== Task directions ==
Would you please return the lines of the material that contain the word "candidate"?

== Material to process ==
════════

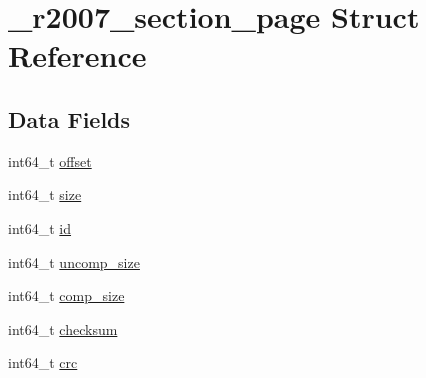 \hypertarget{struct__r2007__section__page}{\section{\-\_\-r2007\-\_\-section\-\_\-page \-Struct \-Reference}
\label{struct__r2007__section__page}
}
\subsection*{\-Data \-Fields}
\begin{DoxyCompactItemize}
\item 
int64\-\_\-t \hyperlink{struct__r2007__section__page_aab7ece762680af8de36c7720cb1941e2}{offset}
\item 
int64\-\_\-t \hyperlink{struct__r2007__section__page_a041ad864d0cd9efd3cf010ba79e15a94}{size}
\item 
int64\-\_\-t \hyperlink{struct__r2007__section__page_a6a302191431aef355c87c9bf94b7d015}{id}
\item 
int64\-\_\-t \hyperlink{struct__r2007__section__page_aee477bed59a2c80e0644c502ed195f80}{uncomp\-\_\-size}
\item 
int64\-\_\-t \hyperlink{struct__r2007__section__page_acf40138cbd9c339de46220ce541b87ea}{comp\-\_\-size}
\item 
int64\-\_\-t \hyperlink{struct__r2007__section__page_a32b9b77589311334eae51f2c7aee329b}{checksum}
\item 
int64\-\_\-t \hyperlink{struct__r2007__section__page_af946581ba943c9f54b3d847ee9c7112a}{crc}
\end{DoxyCompactItemize}


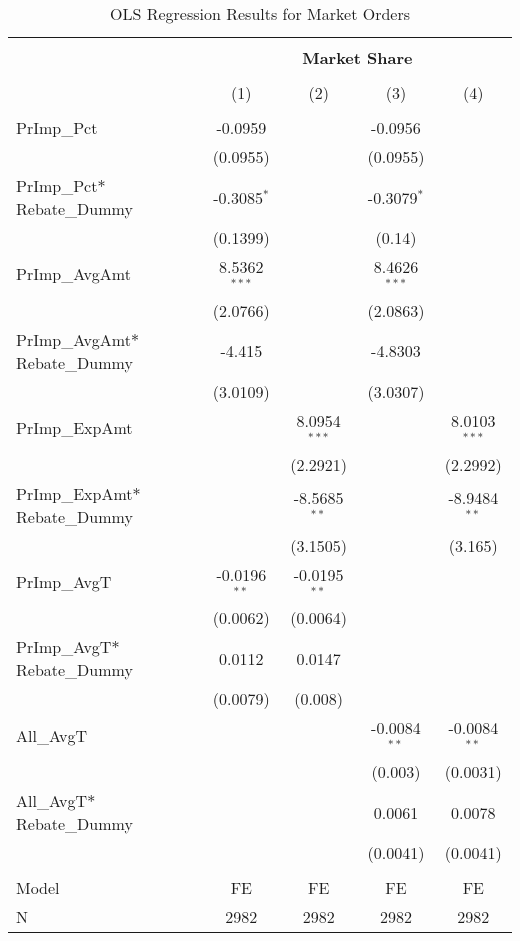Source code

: \documentclass[11pt,a4paper]{article}
\begin{document}
\begin{table}[!htbp] 
	\captionsetup{font=normal}
	\caption{OLS Regression Results for Market Orders} 
	\label{} 
	\centering
	\small
	\begin{tabular}{@{\extracolsep{1em}}lcccc} 
		\\[-1.8ex]
		\toprule \\[-1.8ex] 
		& \multicolumn{4}{c}{\textbf{Market Share}} \\ 
		\cline{2-5} 
		\\[-1.8ex] & (1) & (2) & (3) & (4)\\ 
		\hline \\[-1.8ex] 
		PrImp\_Pct & -0.0959 &  & -0.0956 & \\
		& (0.0955) &  & (0.0955) & \\ [1.5ex]
		PrImp\_Pct$*$Rebate\_Dummy & -0.3085$^{*}$ &  & -0.3079$^{*}$ & \\
		& (0.1399) &  & (0.14) & \\ [1.5ex]
		PrImp\_AvgAmt & 8.5362$^{***}$ &  & 8.4626$^{***}$ & \\
		& (2.0766) &  & (2.0863) & \\ [1.5ex]
		PrImp\_AvgAmt$*$Rebate\_Dummy & -4.415 &  & -4.8303 & \\
		& (3.0109) &  & (3.0307) & \\ [1.5ex]
		PrImp\_ExpAmt &  & 8.0954$^{***}$ &  & 8.0103$^{***}$\\
		&  & (2.2921) &  & (2.2992)\\ [1.5ex]
		PrImp\_ExpAmt$*$Rebate\_Dummy &  & -8.5685$^{**}$ &  & -8.9484$^{**}$\\
		&  & (3.1505) &  & (3.165)\\ [1.5ex]
		PrImp\_AvgT & -0.0196$^{**}$ & -0.0195$^{**}$ &  & \\
		& (0.0062) & (0.0064) &  & \\ [1.5ex]
		PrImp\_AvgT$*$Rebate\_Dummy & 0.0112 & 0.0147 &  & \\
		& (0.0079) & (0.008) &  & \\ [1.5ex]
		All\_AvgT &  &  & -0.0084$^{**}$ & -0.0084$^{**}$\\
		&  &  & (0.003) & (0.0031)\\ [1.5ex]
		All\_AvgT$*$Rebate\_Dummy &  &  & 0.0061 & 0.0078\\
		&  &  & (0.0041) & (0.0041)\\ [1.5ex]
		\hline \\[-1.8ex] 
		Model & FE & FE & FE & FE \\ 
		N & 2982 & 2982 & 2982 & 2982 \\ 

\end{tabular}
\end{table}
\end{document}

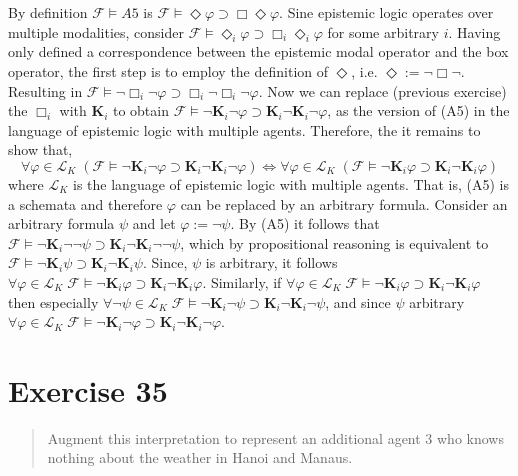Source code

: \documentclass[11pt,a4paper]{article}
\newcommand{\lto}{\supset}
\newcommand{\some}{\Diamond}
\newcommand{\all}{\Box}
\newcommand{\eall}{\mathbf{K}}
\begin{document}
By definition  $\mathcal{F} \models A5$ is  $\mathcal{F} \models \some \varphi \lto \all \some \varphi$. Sine epistemic logic operates over multiple modalities, consider $\mathcal{F} \models \some_i \varphi \lto \all_i \some_i \varphi$ for some arbitrary $i$. Having only defined a correspondence between the epistemic modal operator and the box operator, the first step is to employ the definition of $\some$, i.e. $\some := \neg \all \neg$. Resulting in  $\mathcal{F} \models \neg \all_i \neg \varphi \lto \all_i \neg \all_i \neg \varphi$. Now we can replace (previous exercise) the $\all_i$ with $\eall_i$ to obtain $\mathcal{F} \models \neg \eall_i \neg \varphi \lto \eall_i \neg \eall_i \neg \varphi$, as the version of (A5) in the language of epistemic logic with multiple agents. Therefore, the it remains to show that,
\begin{equation*}
\forall \varphi \in \mathcal{L}_K \; (\mathcal{F} \models \neg \eall_i \neg \varphi \lto \eall_i \neg \eall_i \neg \varphi) \iff \forall \varphi  \in \mathcal{L}_K \; (\mathcal{F} \models \neg \eall_i \varphi \lto \eall_i \neg \eall_i \varphi)
\end{equation*}
where $\mathcal{L}_K$ is the language of epistemic logic with multiple agents.
That is, (A5) is a schemata and therefore $\varphi$ can be replaced by an arbitrary formula. Consider an arbitrary formula $\psi$ and let $\varphi:=\neg \psi$. By (A5) it follows that $ \mathcal{F} \models \neg \eall_i \neg \neg \psi \lto \eall_i \neg \eall_i \neg \neg \psi$, which by propositional reasoning is equivalent to $ \mathcal{F} \models \neg \eall_i \psi \lto \eall_i \neg \eall_i \psi$. Since, $\psi$ is arbitrary, it follows $\forall \varphi  \in \mathcal{L}_K \; \mathcal{F} \models \neg \eall_i \varphi \lto \eall_i \neg \eall_i \varphi$. Similarly, if $\forall \varphi  \in \mathcal{L}_K \; \mathcal{F} \models \neg \eall_i \varphi \lto \eall_i \neg \eall_i \varphi$ then especially $\forall \neg \psi  \in \mathcal{L}_K \; \mathcal{F} \models \neg \eall_i \neg \psi \lto \eall_i \neg \eall_i \neg \psi$, and since $\psi$ arbitrary $\forall \varphi  \in \mathcal{L}_K \; \mathcal{F} \models \neg \eall_i \neg \varphi \lto \eall_i \neg \eall_i \neg \varphi$.


\section*{Exercise 35}
\begin{quote}
Augment this interpretation to represent an additional agent 3 who knows nothing about the weather in Hanoi and Manaus.
\end{quote}
\end{document}
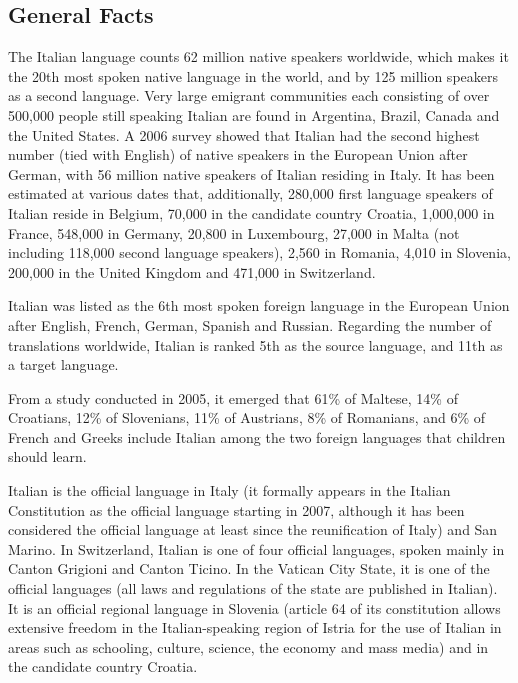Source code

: \clearpage


\begin{multicols}{2}

\subsection{General Facts}

The Italian language counts 62 million native speakers worldwide,
which makes it the 20th most spoken native language in the world, and
by 125 million speakers as a second language. Very large emigrant
communities each consisting of over 500,000 people still speaking
Italian are found in Argentina, Brazil, Canada and the United
States. A 2006 survey showed that Italian had the second highest
number (tied with English) of native speakers in the European Union
after German, with 56 million native speakers of Italian residing in
Italy. It has been estimated at various dates that, additionally, 280,000
first language speakers of Italian reside in Belgium, 70,000 in the
candidate country Croatia, 1,000,000 in France, 548,000 in Germany,
20,800 in Luxembourg, 27,000 in Malta (not including 118,000 second
language speakers), 2,560 in Romania, 4,010 in Slovenia, 200,000 in
the United Kingdom and 471,000 in Switzerland.



Italian was listed as the 6th most spoken foreign language in the European
Union after English, French, German, Spanish and Russian. Regarding the number
of translations worldwide, Italian is ranked 5th as the source language, and
11th as a target language.


From a study conducted in 2005, it emerged that 61\% of Maltese, 14\% of
Croatians, 12\% of Slovenians, 11\% of Austrians, 8\% of Romanians, and 6\% of
French and Greeks include Italian among the two foreign languages that
children should learn.

Italian is the official language in Italy (it formally appears in the Italian
Constitution as the official language starting in 2007, although it has been
considered the official language at least since the reunification of Italy)
and San Marino. In Switzerland, Italian is one of four official languages,
spoken mainly in Canton Grigioni and Canton Ticino. In the Vatican City State,
it is one of the official languages (all laws and regulations of the state are
published in Italian). It is an official regional language in Slovenia
(article 64 of its constitution allows extensive freedom in the
Italian-speaking region of Istria for the use of Italian in areas such as
schooling, culture, science, the economy and mass media) and in the candidate
country Croatia.


\end{multicols}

════════

== Response to the exercise ==
candidate country Croatia, 1,000,000 in France, 548,000 in Germany,
schooling, culture, science, the economy and mass media) and in the candidate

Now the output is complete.